Marjorie was a student at Mary Washington College in Fredericksburg, Virginia. It now claims university coed status, but back then it was an all girls school.
She remembers she was studying Chemistry with her three roommates. The radio was playing; probably something by the Glenn Miller Band or the new teenage heartthrob, Frank Sinatra.
As if it were yesterday, she recalls exactly how they heard the devastating news.
“We interrupt this program to announce that Japanese planes have destroyed our Navy in Honolulu.”
She says all four of them gasped! They were frozen in disbelief. Their cozy structured world of classes and saddle shoes and movies on Friday night suddenly seemed like frivolous play.
They ran out into the hall. “We didn’t know what to say. We were simply stunned,” she says in a quiet voice, touching that incredible memory very gingerly.
The other rooms emptied out. There were low, confused murmurs interspersed with tears.
They were required to eat every meal together in the dining hall. Things were different in 1941, and just possibly better; at least for innocent young women away from home for the first time.
A delightful lady named Mrs. Bushnell was what they called the mealtime hostess. It was her job to teach them manners, and which fork to use, and how to act when served in a fine restaurant. They loved her. She wore a long dress to dinner every evening.
Marjorie still remembers exactly what Mrs. Busnell said. “This is VERY serious, girls.”
There was no other topic that night.
The next day, December 8, without taking a poll or forming a committee, the President of the United States of America, President Franklin Roosevelt, responded swiftly and decisively to the attack. He declared war! The draft was instituted.
Mrs. Busnell added new and unexpected lessons in lady like conduct during the strange turn of events. “When you see these boys around in uniform, be very kind and gracious,” she admonished.
I’m sure there were other behavioral reminders as well.
Marjorie says by March or April the landscape was peppered with uniforms.
“ On the ride home to Massachusetts in June, the train was packed with servicemen. I sat on my suitcase the whole way.”
This day will slip right by for most of us who were not born then, but there are still some healthy, bright, still functioning folks who lived through World War II and have first hand accounts. I am having lunch with three of them today.
All I have to do is prime the pump by saying, “Tell me exactly what you were doing when you heard the news on December 7, 1941”
Then I will sit back and listen, and most likely take notes. Stories about everything from rationing sugar and coffee to bad tires that blew out every single day will be shared. The fellow in our little group was a commissioned officer in the Navy, with yet another perspective. He proudly wears his cap that says WWII Vet on the front.
For a short time, I will be on the outside looking in and they will speak of things I will never know. They will talk. I will hear. There are still lessons to learn.

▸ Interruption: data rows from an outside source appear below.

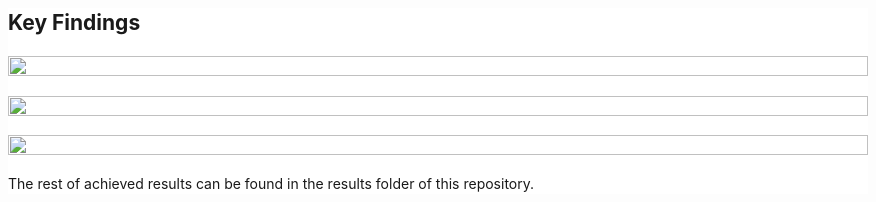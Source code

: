 
## Key Findings

<p align="center">
    <img width="100%" height="100%" src="results-pkrac/base/Monolit_plot.png">
</p>

<p align="center">
    <img width="100%" height="100%" src="results-pkrac/base/Mikroserwisy%20REST_plot.png">
</p>

<p align="center">
    <img width="100%" height="100%" src="results-pkrac/base/Mikroserwisy%20GRPC_plot.png">
</p>

The rest of achieved results can be found in the results folder of this repository.
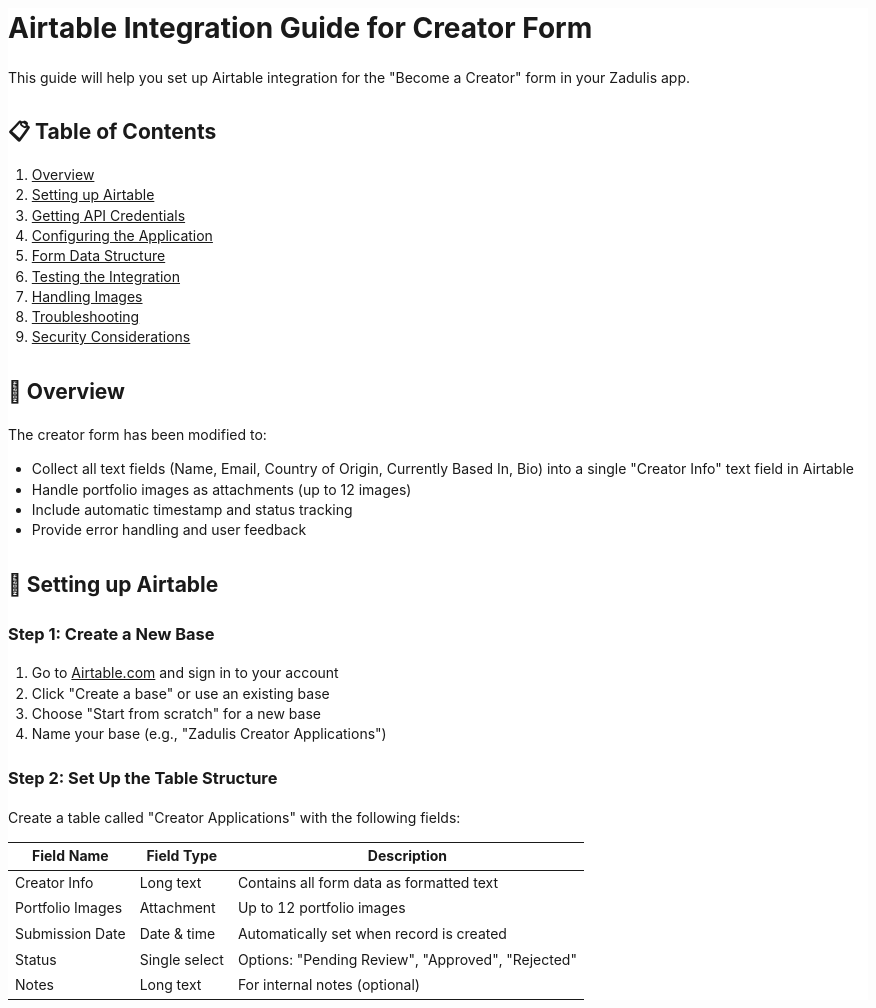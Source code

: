 # Airtable Integration Guide for Creator Form

This guide will help you set up Airtable integration for the "Become a Creator" form in your Zadulis app.

## 📋 Table of Contents

1. [Overview](#overview)
2. [Setting up Airtable](#setting-up-airtable)
3. [Getting API Credentials](#getting-api-credentials)
4. [Configuring the Application](#configuring-the-application)
5. [Form Data Structure](#form-data-structure)
6. [Testing the Integration](#testing-the-integration)
7. [Handling Images](#handling-images)
8. [Troubleshooting](#troubleshooting)
9. [Security Considerations](#security-considerations)

## 🎯 Overview

The creator form has been modified to:
- Collect all text fields (Name, Email, Country of Origin, Currently Based In, Bio) into a single "Creator Info" text field in Airtable
- Handle portfolio images as attachments (up to 12 images)
- Include automatic timestamp and status tracking
- Provide error handling and user feedback

## 🚀 Setting up Airtable

### Step 1: Create a New Base

1. Go to [Airtable.com](https://airtable.com) and sign in to your account
2. Click "Create a base" or use an existing base
3. Choose "Start from scratch" for a new base
4. Name your base (e.g., "Zadulis Creator Applications")

### Step 2: Set Up the Table Structure

Create a table called "Creator Applications" with the following fields:

| Field Name | Field Type | Description |
|------------|------------|-------------|
| Creator Info | Long text | Contains all form data as formatted text |
| Portfolio Images | Attachment | Up to 12 portfolio images |
| Submission Date | Date & time | Automatically set when record is created |
| Status | Single select | Options: "Pending Review", "Approved", "Rejected" |
| Notes | Long text | For internal notes (optional) |
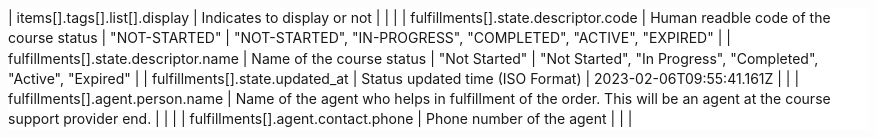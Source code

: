| items[].tags[].list[].display                        | Indicates to display or not                                                                                                                                                                                                                                                                                                                                                                                                                                                                                                                                                                                                                 |                                                              |                                                                                                                                                                                            |
| fulfillments[].state.descriptor.code                 | Human readble code of the course status                                                                                                                                                                                                                                                                                                                                                                                                                                                                                                                                                                                                     | "NOT-STARTED"                                                | "NOT-STARTED", "IN-PROGRESS", "COMPLETED", "ACTIVE", "EXPIRED"                                                                                                                             |
| fulfillments[].state.descriptor.name                 | Name of the course status                                                                                                                                                                                                                                                                                                                                                                                                                                                                                                                                                                                                                   | "Not Started"                                                | "Not Started", "In Progress", "Completed", "Active", "Expired"                                                                                                                             |
| fulfillments[].state.updated_at                      | Status updated time (ISO Format)                                                                                                                                                                                                                                                                                                                                                                                                                                                                                                                                                                                                            | 2023-02-06T09:55:41.161Z                                     |                                                                                                                                                                                            |
| fulfillments[].agent.person.name                     | Name of the agent who helps in fulfillment of the order. This will be an agent at the course support provider end.                                                                                                                                                                                                                                                                                                                                                                                                                                                                                                                          |                                                              |                                                                                                                                                                                            |
| fulfillments[].agent.contact.phone                   | Phone number of the agent                                                                                                                                                                                                                                                                                                                                                                                                                                                                                                                                                                                                                   |                                                              |                                                                                                                                                                                            |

Beautifully written, Linda. Yes, this brings back memories of my mother and other relatives and neighbors telling about that time in our history. May we never take for granted the freedom we enjoy.
07 Dec 2005
Thanks so much for honoring this hallowed moment in our history. Several years ago, I pastored a church in Massachusetts. One of my deacons was a Pearl Harbor survivor, 19 years old at the time. I honor him and the others who served by watching Tora, Tora, Tora on this day each year. As a citizen and retired Navy chaplain, I never want to forget the confusion and courage of those days.